Speaking at the White House, Trump said he could reduce regulations governing companies by 75 percent or more and promised other advantages for companies that manufacture in the United States.
Investors have been seeking clarity on how Trump plans to execute his ambitious agenda of tax and regulatory reforms and higher infrastructure spending to boost the economy.
“From the standpoint of moving the market, Donald Trump is going to be a trader’s dream because he will create market swings, choppy trading and erratic behavior,” said Andre Bakhos, managing director of Janlyn Capital in Bernardsville, New Jersey.
“We are sitting near all-time highs but there isn’t anything fresh from earnings or President Trump that is going to make investors run out and buy stocks.”

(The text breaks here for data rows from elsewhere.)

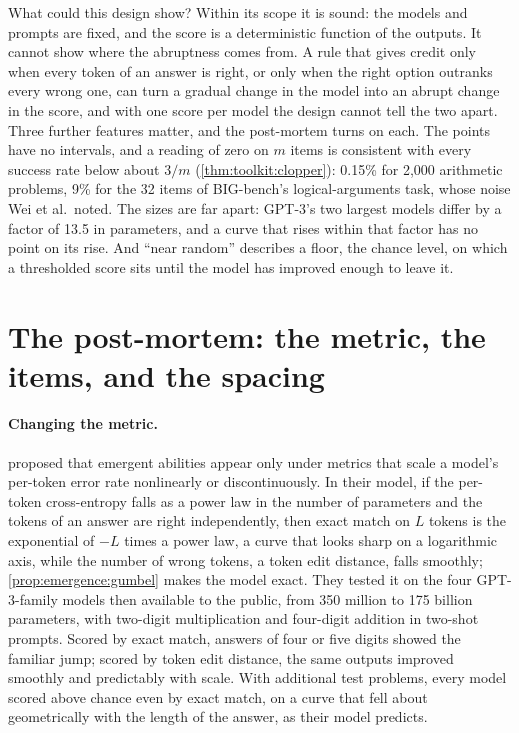 \begin{refsection}
What could this design show? Within its scope it is sound: the models and prompts are fixed, and the score is a deterministic function of the outputs. It cannot show where the abruptness comes from. A rule that gives credit only when every token of an answer is right, or only when the right option outranks every wrong one, can turn a gradual change in the model into an abrupt change in the score, and with one score per model the design cannot tell the two apart. Three further features matter, and the post-mortem turns on each. The points have no intervals, and a reading of zero on $m$ items is consistent with every success rate below about $3/m$ (\cref{thm:toolkit:clopper}): 0.15\% for 2,000 arithmetic problems, 9\% for the 32 items of BIG-bench's logical-arguments task, whose noise Wei et al.\ noted. The sizes are far apart: GPT-3's two largest models differ by a factor of 13.5 in parameters, and a curve that rises within that factor has no point on its rise. And ``near random'' describes a floor, the chance level, on which a thresholded score sits until the model has improved enough to leave it.

\section{The post-mortem: the metric, the items, and the spacing}\label{sec:emergence:postmortem}

\paragraph{Changing the metric.} \Textcite{SchaefferMirandaKoyejo2023} proposed that emergent abilities appear only under metrics that scale a model's per-token error rate nonlinearly or discontinuously. In their model, if the per-token cross-entropy falls as a power law in the number of parameters and the tokens of an answer are right independently, then exact match on $L$ tokens is the exponential of $-L$ times a power law, a curve that looks sharp on a logarithmic axis, while the number of wrong tokens, a token edit distance, falls smoothly; \cref{prop:emergence:gumbel} makes the model exact. They tested it on the four GPT-3-family models then available to the public, from 350 million to 175 billion parameters, with two-digit multiplication and four-digit addition in two-shot prompts. Scored by exact match, answers of four or five digits showed the familiar jump; scored by token edit distance, the same outputs improved smoothly and predictably with scale. With additional test problems, every model scored above chance even by exact match, on a curve that fell about geometrically with the length of the answer, as their model predicts.


\end{refsection}
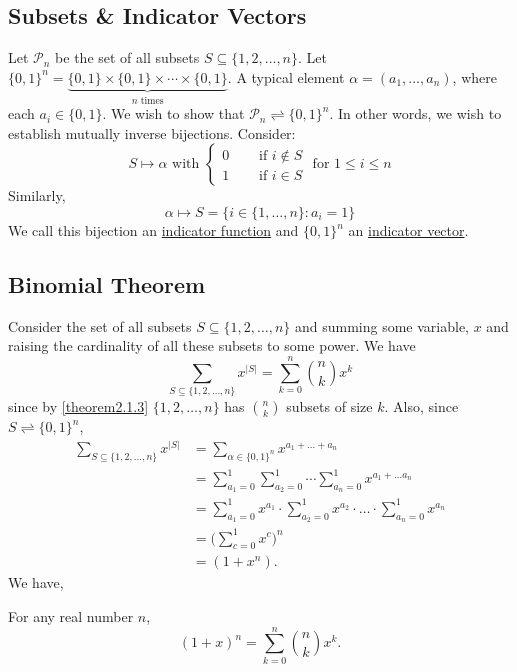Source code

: \documentclass[11pt]{article}
\newcommand{\equicard}{\rightleftharpoons}
\begin{document}
\begin{titlepage}
\subsection{Subsets \& Indicator Vectors}
Let $\mathcal{P}_n$ be the set of all subsets $S \subseteq \{1,2,\dots, n\}$.
Let $\{0,1\}^n = \underbrace{\{0,1\} \times \{0,1\} \times \cdots \times
\{0,1\}}_{n \text{ times}}$. A typical element $\alpha = (a_1, \dots, a_n)$,
where each $a_i \in \{0,1\}$. We wish to show that $\mathcal{P}_n \equicard
\{0,1\}^n$. In other words, we wish to establish mutually inverse bijections.
Consider:
\begin{equation*}
	S \mapsto \alpha \text{ with }
	\begin{cases}
		0 &\quad \text{ if } i \notin S\\
		1 &\quad \text{ if } i \in S
	\end{cases}
	\text{  for } 1 \leq i \leq n
\end{equation*}
Similarly,
\begin{equation*}
	\alpha \mapsto S = \big\{ i \in \{1, \dots, n\}: a_i = 1\big\}
\end{equation*}
We call this bijection an \underline{indicator function} and $\{0,1\}^n$ an
\underline{indicator vector}.

\subsection{Binomial Theorem}
Consider the set of all subsets $S \subseteq \{1, 2, \dots, n\}$ and summing
some variable, $x$ and raising the cardinality of all these subsets to some
power. We have 
\begin{equation*}
	\sum_{S \subseteq \{ 1,2,\dots,n \}} x^{|S|} = \sum^n_{k=0}\binom{n}{k}x^k
\end{equation*}
since by \cref{theorem2.1.3} $\{1,2,\dots,n\}$ has $\binom{n}{k}$ subsets of
size $k$. Also, since $S \equicard \{0,1\}^n$,
\begin{align*}
	\sum_{S \subseteq \{ 1,2,\dots,n \}} x^{|S|} &= \sum_{\alpha \in \{0,1\}^n}
	x^{a_1 + \dots + a_n} \tag{by Cartisian Product}\\
	&= \sum_{a_1=0}^1 \sum_{a_2=0}^1 \cdots \sum_{a_n=0}^1 x^{a_1 + \dots
	a_n}\\
	&= \sum_{a_1=0}^1 x^{a_1} \cdot \sum_{a_2=0}^1 x^{a_2} \cdot \dots \cdot
	\sum_{a_n=0}^1 x^{a_n}\\
	&= \bigg( \sum^1_{c = 0} x^c \bigg)^n\\
	&= (1+x^n).
\end{align*}
We have,
\begin{prop}
	For any real number $n$,
	\begin{equation*}
		(1+x)^n = \sum_{k=0}^n \binom{n}{k}x^k.
	\end{equation*}
\end{prop}


\end{titlepage}
\end{document}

At 9:42 a.m. ET the Dow Jones industrial average .DJI was down 12.71 points, or 0.06 percent, at 19,814.54, the S&P 500 .SPX was down 1.62 points, or 0.07 percent, at 2,269.69 and the Nasdaq Composite .IXIC was up 3.01 points, or 0.05 percent, at 5,558.35.
Trump has made it clear that he plans to hold talks with leaders of Canada and Mexico to renegotiate the North American Free Trade Agreement (NAFTA) and intends to withdraw from the 12-nation trade pact of the Trans-Pacific Partnership.
The dollar .DXY hit a six-week low on Monday, while prices of safe-haven gold rose.
Eight of the 11 major S&P sectors were lower, with financials .SPSY and consumer discretionary .SPLRCD stocks weighing the most.
Qualcomm (QCOM.O) dropped 9.2 percent to $57.14 after Apple (AAPL.O) filed a $1 billion lawsuit against the chip supplier on Friday. Qualcomm was the biggest drag on the S&P and the Nasdaq, while Apple’s 0.4 percent gain gave the indexes their biggest boost.
Dow component McDonald’s (MCD.N) slipped 1.3 percent to $120.72 after the fast-food chain’s U.S. comparable restaurant sales fell for the first time in six quarters.
Halliburton (HAL.N) fell 3 percent after the world’s No. 2 oilfield services provider reported a bigger loss in the latest quarter.
Declining issues outnumbered advancers on the NYSE by 1,282 to 1,279. On the Nasdaq, 1,239 issues fell and 999 advanced.
The S&P 500 index showed eight new 52-week highs and six new lows, while the Nasdaq recorded 32 new highs and 10 new lows.